Le deuxième axe de mes recherches est celui auquel j’ai consacré ma thèse de doctorat, dont une version remaniée des trois premières parties a paru sous le titre Histoire du Parnasse aux Éditions Fayard en 2005. L’année suivante, j’ai publié dans la collection Mémoire de la critique des Presses de l’Université Paris-Sorbonne un volume intitulé Le Parnasse, dans lequel j’ai proposé un panorama de la critique sur le mouvement parnassien à travers quarante-trois textes datant de 1866 à 1925, dont la plupart n’avaient jamais été réédités. J’ai également écrit onze articles sur l’esthétique du Parnasse, ses rapports de filiation et d’opposition avec le romantisme, ses thèmes de prédilection et son influence sur les poètes de la seconde moitié du XIXe siècle.

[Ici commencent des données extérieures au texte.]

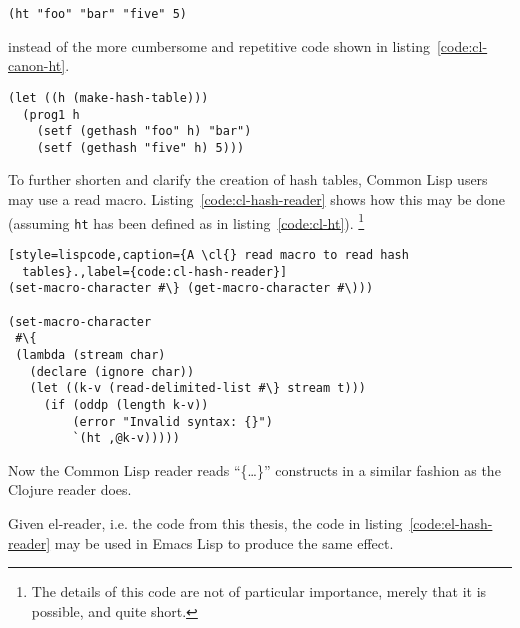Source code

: \documentclass[a4paper,10pt,twoside]{report}
\newcommand{\el}{Emacs Lisp}
\newcommand{\cl}{Common Lisp}
\newcommand{\elr}{el-reader}
\newcommand{\fun}[1]{\texttt{#1}}
\begin{document}

\begin{lstlisting}[style=lispinline]
(ht "foo" "bar" "five" 5)
\end{lstlisting}


instead of the more cumbersome and repetitive code shown in
listing~\ref{code:cl-canon-ht}.


\begin{lstlisting}[style=lispcode,caption={Canonical way to create a hash
  table.},label={code:cl-canon-ht}]
(let ((h (make-hash-table)))
  (prog1 h
    (setf (gethash "foo" h) "bar")
    (setf (gethash "five" h) 5)))
\end{lstlisting}

To further shorten and clarify the creation of hash tables, \cl{} users may use
a read macro. Listing~\ref{code:cl-hash-reader} shows how this may be done
(assuming \fun{ht} has been defined as in listing~\ref{code:cl-ht}).
\footnote{The details of this code are not of particular importance, merely that
  it is possible, and quite short.}

\pagebreak

\begin{lstlisting}[style=lispcode,caption={A \cl{} read macro to read hash
  tables}.,label={code:cl-hash-reader}]
(set-macro-character #\} (get-macro-character #\)))

(set-macro-character
 #\{
 (lambda (stream char)
   (declare (ignore char))
   (let ((k-v (read-delimited-list #\} stream t)))
     (if (oddp (length k-v))
         (error "Invalid syntax: {}")
         `(ht ,@k-v)))))
\end{lstlisting}

Now the \cl{} reader reads ``\{\ldots{}\}'' constructs in a similar fashion as
the Clojure reader does.

Given \elr{}, i.e. the code from this thesis, the code in
listing~\ref{code:el-hash-reader} may be used in \el{} to produce the same
effect.
\end{document}
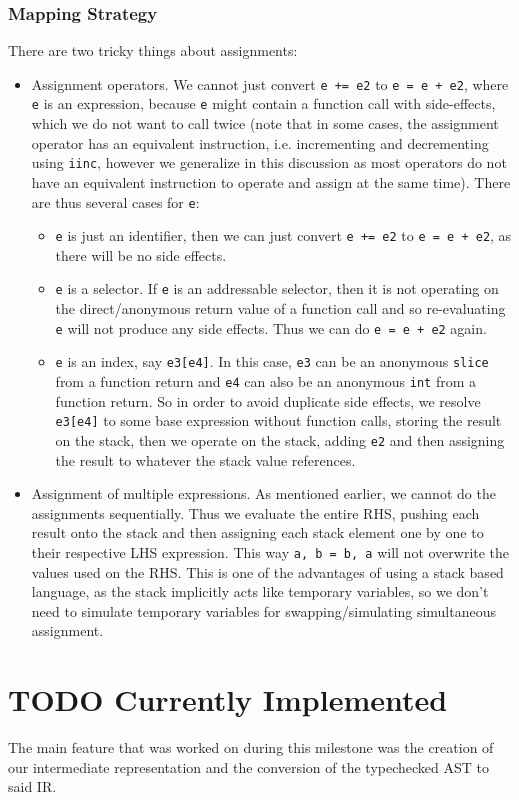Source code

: \documentclass[11pt]{article}
\begin{document}
\subsubsection{Mapping Strategy}
\label{sec:org5ebc4b3}
There are two tricky things about assignments:
\begin{itemize}
\item Assignment operators. We cannot just convert \texttt{e += e2} to \texttt{e =
      e + e2}, where \texttt{e} is an expression, because \texttt{e} might contain a
function call with side-effects, which we do not want to call
twice (note that in some cases, the assignment operator has an
equivalent instruction, i.e. incrementing and decrementing using
\texttt{iinc}, however we generalize in this discussion as most
operators do not have an equivalent instruction to operate and
assign at the same time). There are thus several cases for \texttt{e}:
\begin{itemize}
\item \texttt{e} is just an identifier, then we can just convert \texttt{e += e2}
to \texttt{e = e + e2}, as there will be no side effects.
\item \texttt{e} is a selector. If \texttt{e} is an addressable selector, then it
is not operating on the direct/anonymous return value of a
function call and so re-evaluating \texttt{e} will not produce any
side effects. Thus we can do \texttt{e = e + e2} again.
\item \texttt{e} is an index, say \texttt{e3[e4]}. In this case, \texttt{e3} can be an
anonymous \texttt{slice} from a function return and \texttt{e4} can also be an
anonymous \texttt{int} from a function return. So in order to avoid
duplicate side effects, we resolve \texttt{e3[e4]} to some base
expression without function calls, storing the result on the
stack, then we operate on the stack, adding \texttt{e2} and then
assigning the result to whatever the stack value references.
\end{itemize}
\item Assignment of multiple expressions. As mentioned earlier, we
cannot do the assignments sequentially. Thus we evaluate the
entire RHS, pushing each result onto the stack and then
assigning each stack element one by one to their respective LHS
expression. This way \texttt{a, b = b, a} will not overwrite the values
used on the RHS. This is one of the advantages of using a stack
based language, as the stack implicitly acts like temporary
variables, so we don't need to simulate temporary variables for
swapping/simulating simultaneous assignment.
\end{itemize}
\section{{\bfseries\sffamily TODO} Currently Implemented}
\label{sec:org210ef85}
The main feature that was worked on during this milestone was the
creation of our intermediate representation and the conversion of
the typechecked AST to said IR.
\end{document}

Mon troisième domaine de recherche m’a conduit à consacrer des articles aux principaux membres de l’école parnassienne, notamment Leconte de Lisle, François Coppée, Sully Prudhomme et Catulle Mendès, ainsi qu’à des figures moins connues du mouvement, telles que Frédéric Plessis. En 2003, j’ai rassemblé pour la première fois les Chroniques artistiques, dramatiques et littéraires de François Coppée dans un volume des Presses de l’Université Paris-Sorbonne, afin de montrer que ce poète a été également un critique judicieux et perspicace. En juin 2012, j’ai organisé à l’Université de Brest un colloque sur Frédéric Plessis, dont les actes ont paru aux Presses universitaires de Rennes en 2014 sous le titre Frédéric Plessis poète et romancier : cet ouvrage, qui comporte onze études et qui s’appuie sur la correspondance inédite de l’écrivain conservée à la bibliothèque municipale de Brest, fait découvrir un ami intime d’Anatole France et de Maurice Barrès, qui fut à la fois un poète parnassien et un romancier réaliste, un latiniste émérite et un intellectuel engagé, un humaniste parisien et un propagateur du renouveau celtique.

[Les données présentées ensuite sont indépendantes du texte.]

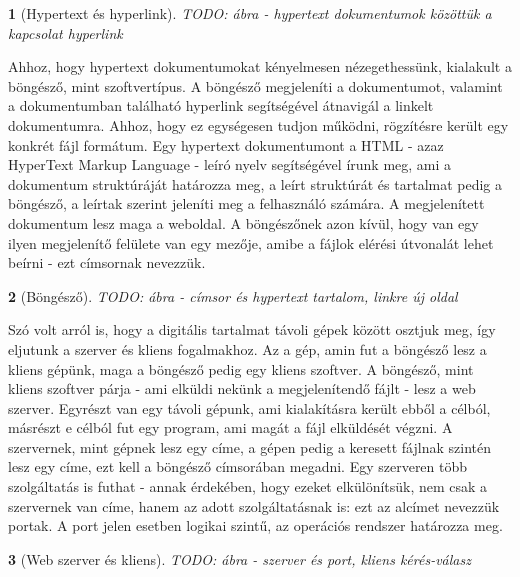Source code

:\documentclass[a4paper, 12pt, oneside]{article}
\newtheorem*{defin}{}
\begin{document}
\begin{center}
\begin{defin}[Hypertext és hyperlink]
TODO: ábra - hypertext dokumentumok közöttük a kapcsolat hyperlink
\end{defin}
\end{center}

Ahhoz, hogy hypertext dokumentumokat kényelmesen nézegethessünk, kialakult a böngésző, mint szoftvertípus. A böngésző megjeleníti a dokumentumot, valamint a dokumentumban található hyperlink segítségével átnavigál a linkelt dokumentumra. Ahhoz, hogy ez egységesen tudjon működni, rögzítésre került egy konkrét fájl formátum. Egy hypertext dokumentumont a HTML - azaz HyperText Markup Language - leíró nyelv segítségével írunk meg, ami a dokumentum struktúráját határozza meg, a leírt struktúrát és tartalmat pedig a böngésző, a leírtak szerint jeleníti meg a felhasználó számára. A megjelenített dokumentum lesz maga a weboldal. A böngészőnek azon kívül, hogy van egy ilyen megjelenítő felülete van egy mezője, amibe a fájlok elérési útvonalát lehet beírni - ezt címsornak nevezzük.
\begin{center}
\begin{defin}[Böngésző]
TODO: ábra - címsor és hypertext tartalom, linkre új oldal
\end{defin}
\end{center}
\bigbreak
Szó volt arról is, hogy a digitális tartalmat távoli gépek között osztjuk meg, így eljutunk a szerver és kliens fogalmakhoz. Az a gép, amin fut a böngésző lesz a kliens gépünk, maga a böngésző pedig egy kliens szoftver. A böngésző, mint kliens szoftver párja - ami elküldi nekünk a megjelenítendő fájlt - lesz a web szerver. Egyrészt van egy távoli gépunk, ami kialakításra került ebből a célból, másrészt e célból fut egy program, ami magát a fájl elküldését végzni. A szervernek, mint gépnek lesz egy címe, a gépen pedig a keresett fájlnak szintén lesz egy címe, ezt kell a böngésző címsorában megadni. Egy szerveren több szolgáltatás is futhat - annak érdekében, hogy ezeket elkülönítsük, nem csak a szervernek van címe, hanem az adott szolgáltatásnak is: ezt az alcímet nevezzük portak. A port jelen esetben logikai szintű, az operációs rendszer határozza meg.
\begin{center}
\begin{defin}[Web szerver és kliens]
TODO: ábra - szerver és port, kliens kérés-válasz
\end{defin}
\end{center}
\bigbreak
\end{document}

J’ai étudié également l’influence des poètes du Parnasse sur Rimbaud, qui les a d’abord imités avant de les parodier. En 2013, lors d’un colloque organisé par Olivier Bivort à Venise, j’ai examiné la position de Rimbaud à l’égard de la poétique parnassienne, qui lui a servi tout à la fois de modèle et d’antimodèle. L’année suivante, j’ai précisé ses liens avec la plupart des Parnassiens dans une série d’articles du Dictionnaire Rimbaud, dirigé par Jean-Baptiste Baronian dans la collection Bouquins et publié aux Éditions Robert Laffont.

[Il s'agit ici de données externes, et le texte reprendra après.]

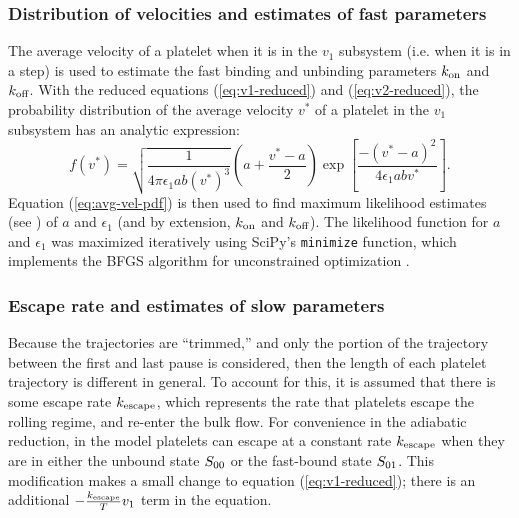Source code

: \documentclass{biophys-new}
\begin{document}
\subsubsection*{Distribution of velocities and estimates of fast
  parameters}

The average velocity of a platelet when it is in the $v_1$ subsystem
(i.e. when it is in a step) is used to estimate the fast binding and
unbinding parameters $k_\textnormal{on}$ and $k_\textnormal{off}$. With the reduced
equations (\ref{eq:v1-reduced}) and (\ref{eq:v2-reduced}), the
probability distribution of the average velocity $v^*$ of a platelet
in the $v_1$ subsystem has an analytic expression:
\begin{equation}
  \label{eq:avg-vel-pdf}
  f\left(v^*\right) = \sqrt{\frac{1}{4\pi \epsilon_1 a b
      \left(v^*\right)^3}} \left(a + \frac{v^* - a}{2}\right)
  \exp\left[\frac{-\left(v^* - a\right)^2}{4\epsilon_1 a b v^*}\right].
\end{equation}
Equation (\ref{eq:avg-vel-pdf}) is then used to find maximum
likelihood estimates (see \cite{Bain1992}) of $a$ and $\epsilon_1$
(and by extension, $k_\textnormal{on}$ and $k_\textnormal{off}$). The likelihood
function for $a$ and $\epsilon_1$ was maximized iteratively using
SciPy's \cite{Virtanen2020} \verb|minimize| function, which implements
the BFGS algorithm for unconstrained optimization
\cite{Nocedal2006}.

\subsubsection*{Escape rate and estimates of slow parameters}

Because the trajectories are ``trimmed,'' and only the portion of the
trajectory between the first and last pause is considered, then the
length of each platelet trajectory is different in general. To account
for this, it is assumed that there is some escape rate $k_\textnormal{escape}$,
which represents the rate that platelets escape the rolling regime,
and re-enter the bulk flow. For convenience in the adiabatic
reduction, in the model platelets can escape at a constant rate
$k_\textnormal{escape}$ when they are in either the unbound state $S_{00}$
or the fast-bound state $S_{01}$. This modification makes a
small change to equation (\ref{eq:v1-reduced}); there is an additional
$- \frac{k_\textnormal{escape}}{T} v_1$ term in the equation.
\end{document}

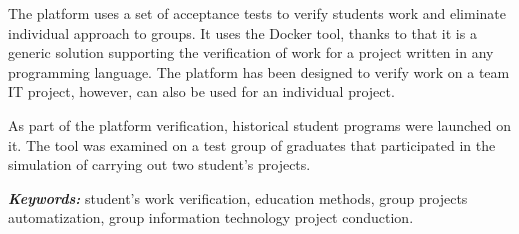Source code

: The platform uses a set of acceptance tests to verify students work and eliminate individual approach to groups.
It uses the Docker tool, thanks to that it is a generic solution supporting the verification of work for a project written in any programming language.
The platform has been designed to verify work on a team IT project, however, can also be used for an individual project.

As part of the platform verification, historical student programs were launched on it.
The tool was examined on a test group of graduates that participated in the simulation of carrying out two student's projects. \newline

\textit{\textbf{Keywords:}} student's work verification, education methods, group projects automatization, group information technology project conduction.

\cleardoublepage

Outre ces trois axes de recherche, j’ai écrit plusieurs articles sur Baudelaire, m’intéressant notamment à ses rapports avec le décadentisme lors d’un colloque à la Sorbonne en 2014. À l’occasion du centenaire de l’écrivain brestois Louis Hémon (1880-1913), j’ai publié trois lettres inédites de lui ; j’ai rappelé son rôle de précurseur de la littérature sportive dans une conférence à la bibliothèque de Brest et dans un article des Cahiers de l’Iroise ; et j’ai participé au colloque sur Hémon organisé par l’Université du Québec à Montréal, en essayant de montrer comment les idées de Darwin avaient orienté sa pensée politique et sociale.